Geçtiğimiz hafta içerisinde Cumhurbaşkanımız Sayın Recep Tayyip Erdoğan, bakanlar ve iş insanlarından oluşan bir heyet ile Suudi Arabistan, Katar ve Birleşik Arap Emirlikleri’ne ziyarette bulundu.

Ziyaretler kapsamında gerçekleştirilen görüşmelerde üç ülke ile ekonomik ve ikili ilişkilere önemli katkıları olacak anlaşmalar imzalanmıştır. Suudi Arabistan ve Türkiye arasında imzalanan 5 mutabakat zaptı –ki bu mutabakatlar savunma sanayii, enerji, iletişim ve doğrudan yatırımın teşvik edilmesi hususlarını içermektedir- iki ülke arasındaki ilişkilerin bundan sonraki seyri açısından önemli bir kavşak olarak değerlendirilebilmektedir. Diğer yandan Birleşik Arap Emirlikleri ile 50,7 milyar dolarlık 13 anlaşma imzalanması ile ilişkiler stratejik ortaklık seviyesine gelmiştir. Ayrıca Katar ile ortak bildiri imzalanarak ekonomik ve ticari ilişkilerin güçlendirilerek sürdürülmesi yönünde mutabakata varılması da önemli bir gelişme olmuştur.

Bilindiği üzere Türkiye’yi Ovacık üzerinden Basra Körfezi’ne 1200 kilometrelik kara ve demir yolu ile bağlayacak olan “Kalkınma Yolu” projesinde somut adımlar atılması önümüzdeki süreçte bölgenin ekonomik açıdan olumlu anlamda yeniden şekilleneceğini şimdiden göstermeye koyulmuştur. Kalkınma Yolu projesinin yaratacağı etki sadece Orta Doğu ve Körfez üzerinde değil Avrupa, Kafkaslar ve Orta Asya üzerinde de olumlu katkılar sunabilecektir. Bu anlamda Körfez ülkeleri ile olan ekonomik, ticari ve ikili ilişkilerin geliştirilmesi sadece bir tercih değil aynı zamanda zorunluluk hâline gelmektedir. Ayrıca ABD’nin neoliberal politikalarının etkisini yitirmeye başladığı ve geçtiğimiz süreç içerisinde bölgede olan etkinliğini yitirmeye başlaması, beklentilerine karşılık bulamaması bununla beraber de Çin’in diplomatik ve ekonomik etkisinin Körfez’deki etkinliğinin artmaya koyulduğu görülmektedir.

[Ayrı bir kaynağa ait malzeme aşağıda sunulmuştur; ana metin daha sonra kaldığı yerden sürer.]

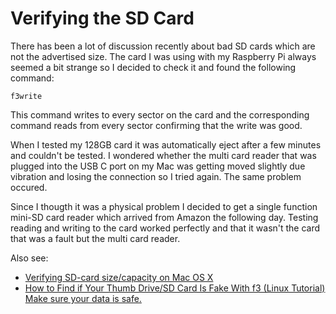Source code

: # Verifying the SD Card 
 

There has been a lot of discussion recently about bad SD cards which are not the advertised size. The card I was using with my Raspberry Pi always seemed a 
bit strange so I decided to check it and found the following command:

```f3write```

This command writes to every sector on the card and the corresponding command reads from every sector confirming that the write was good.

When I tested my 128GB card it was automatically eject after a few minutes and couldn't be tested. I wondered whether the multi card reader that was plugged 
into the USB C port on my Mac was getting moved slightly due vibration and losing the connection so I tried again. The same problem occured.

Since I thougth it was a physical problem I decided to get a single function mini-SD card reader which arrived from Amazon the following day. Testing reading 
and writing to the card worked perfectly and that it wasn't the card that was a fault but the multi card reader.

Also see:

* [Verifying SD-card size/capacity on Mac OS X](https://daniel-starling.com/blog/2017/10/15/mac-os-x-verify-sd-card/)
* [How to Find if Your Thumb Drive/SD Card Is Fake With f3 (Linux Tutorial) Make sure your data is safe.](https://medium.com/@drawn_stories/how-to-find-if-your-thumb-drive-sd-card-is-fake-with-f3-linux-tutorial-f0109bef63ea)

Önümüzdeki süreç içerisinde “Kalkınma Yolu”nun hayata geçmesiyle beraber Türkiye, Körfez ve Avrupa arasında tam manasıyla bir köprü olma kabiliyetine erişirken, Avrupa ile Orta Doğu arasında önemli bir lojistik merkezi hâline gelecektir. Hâl böyleyken Körfez ile artan iş birliği Türk ekonomisine olumlu yansırken Avrupa açısından da önem ifade etmektedir. Rusya-Ukrayna savaşı sonrası ekonomik açıdan sarsılan Avrupa ülkeleri Rusya’ya olan bağımlılığı azaltmak için özellikle de enerji alanında alternatif arayışları çabasına girmişken bu anlamda Körfez bölgesi ön plana çıkmıştır. Hâlihazırda Avrupa ile Körfez’i en güvenli şekilde birbirine bağlayabilecek olan ülkenin Türkiye olduğu gerçeği Avrupa tarafından kabul görmüşken Cumhurbaşkanımızın ziyareti kapsamında varılan anlaşmalar uzun vadeli olarak değerlendirilmelidir.

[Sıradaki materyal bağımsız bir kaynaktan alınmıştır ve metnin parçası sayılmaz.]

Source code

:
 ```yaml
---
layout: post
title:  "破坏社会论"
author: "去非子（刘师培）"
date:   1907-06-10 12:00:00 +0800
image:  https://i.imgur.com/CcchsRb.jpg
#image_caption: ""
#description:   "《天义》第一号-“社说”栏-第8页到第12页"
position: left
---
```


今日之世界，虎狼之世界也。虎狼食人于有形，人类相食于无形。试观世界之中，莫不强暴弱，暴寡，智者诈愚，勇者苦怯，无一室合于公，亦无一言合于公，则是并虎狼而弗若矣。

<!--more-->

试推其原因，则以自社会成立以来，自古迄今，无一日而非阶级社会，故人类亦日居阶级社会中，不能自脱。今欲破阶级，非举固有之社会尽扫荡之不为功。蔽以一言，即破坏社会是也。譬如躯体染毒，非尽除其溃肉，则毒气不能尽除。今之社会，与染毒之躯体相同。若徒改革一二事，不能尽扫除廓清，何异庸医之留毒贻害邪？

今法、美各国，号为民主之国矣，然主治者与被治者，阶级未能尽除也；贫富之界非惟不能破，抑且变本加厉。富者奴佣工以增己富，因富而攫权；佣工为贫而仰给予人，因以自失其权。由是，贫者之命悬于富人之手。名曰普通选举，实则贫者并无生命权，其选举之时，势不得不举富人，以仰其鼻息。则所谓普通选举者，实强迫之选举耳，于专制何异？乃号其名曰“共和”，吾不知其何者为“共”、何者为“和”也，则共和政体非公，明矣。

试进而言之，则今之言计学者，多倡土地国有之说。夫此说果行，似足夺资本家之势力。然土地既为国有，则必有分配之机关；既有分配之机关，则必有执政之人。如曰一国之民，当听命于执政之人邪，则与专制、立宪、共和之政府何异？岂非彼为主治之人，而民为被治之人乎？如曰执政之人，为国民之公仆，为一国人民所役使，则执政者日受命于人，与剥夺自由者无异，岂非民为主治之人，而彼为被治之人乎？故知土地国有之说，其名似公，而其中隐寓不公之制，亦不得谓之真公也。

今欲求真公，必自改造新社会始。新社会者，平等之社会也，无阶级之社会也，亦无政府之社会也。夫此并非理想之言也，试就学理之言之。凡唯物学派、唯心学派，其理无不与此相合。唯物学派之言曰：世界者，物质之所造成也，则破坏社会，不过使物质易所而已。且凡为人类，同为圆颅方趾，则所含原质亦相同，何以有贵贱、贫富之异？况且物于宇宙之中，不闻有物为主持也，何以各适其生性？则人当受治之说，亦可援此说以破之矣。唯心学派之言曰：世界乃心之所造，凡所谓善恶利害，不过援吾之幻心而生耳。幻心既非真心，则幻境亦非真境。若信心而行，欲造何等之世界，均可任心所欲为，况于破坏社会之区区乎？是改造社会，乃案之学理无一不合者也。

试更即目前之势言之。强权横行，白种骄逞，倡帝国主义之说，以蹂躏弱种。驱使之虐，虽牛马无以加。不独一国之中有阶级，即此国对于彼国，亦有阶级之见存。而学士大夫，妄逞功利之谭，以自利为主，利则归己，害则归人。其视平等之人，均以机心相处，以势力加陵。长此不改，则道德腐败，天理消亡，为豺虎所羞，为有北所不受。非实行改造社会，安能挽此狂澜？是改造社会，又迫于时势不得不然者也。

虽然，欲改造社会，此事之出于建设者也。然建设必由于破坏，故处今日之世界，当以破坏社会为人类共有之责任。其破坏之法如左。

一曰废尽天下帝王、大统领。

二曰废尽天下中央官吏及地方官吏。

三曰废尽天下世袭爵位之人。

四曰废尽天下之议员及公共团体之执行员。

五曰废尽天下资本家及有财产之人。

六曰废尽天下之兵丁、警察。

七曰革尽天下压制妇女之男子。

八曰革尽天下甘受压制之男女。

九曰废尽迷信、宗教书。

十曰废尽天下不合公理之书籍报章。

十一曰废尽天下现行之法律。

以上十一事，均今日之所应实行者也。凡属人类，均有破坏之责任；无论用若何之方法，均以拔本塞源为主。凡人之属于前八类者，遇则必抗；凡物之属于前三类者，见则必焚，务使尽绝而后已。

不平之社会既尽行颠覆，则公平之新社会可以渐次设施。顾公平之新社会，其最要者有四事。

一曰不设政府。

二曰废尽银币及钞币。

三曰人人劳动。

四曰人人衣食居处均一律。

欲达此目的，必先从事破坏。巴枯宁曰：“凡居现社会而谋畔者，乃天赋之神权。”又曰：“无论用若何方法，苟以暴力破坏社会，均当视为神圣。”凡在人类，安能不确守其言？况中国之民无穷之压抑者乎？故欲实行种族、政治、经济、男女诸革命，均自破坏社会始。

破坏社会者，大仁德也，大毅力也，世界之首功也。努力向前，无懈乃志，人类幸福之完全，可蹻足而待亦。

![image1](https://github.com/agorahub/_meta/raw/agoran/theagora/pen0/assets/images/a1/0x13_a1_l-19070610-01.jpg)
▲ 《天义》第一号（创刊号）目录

Diğer yandan ziyaretler kapsamında yerli ve milli gururumuz TOGG’un tanıtımının yapılmış olması ve beğeniyle karşılanmış olması ilerleyen zaman zarfında Körfez pazarında yer edinmesine imkân tanıyabilecek bir potansiyele imkan tanıyabilecek bir gelişmedir. Her ne kadar Körfez’in petrol açısından sıkıntısı bulunmasa bile Körfez ülkelerinin ekonomilerini çeşitlendirme isteği TOGG’un Körfez pazarına girişinde elbette etkili olacaktır.

Bu çerçevede bakıldığında “Gelenin Türk Asrı”, 21. yüzyılın “Türkiye Yüzyılı” olacağı gerçeği ve inancıyla Körfez ile olan ilişkilerin geliştirilmesi; sadece Türkiye değil, yaratacağı çarpan etkisiyle Avrupa, Orta Doğu ve Orta Asya üzerinde ekonomik anlamda olumlu gelişmelerin önünü açacak potansiyeli taşımaktadır.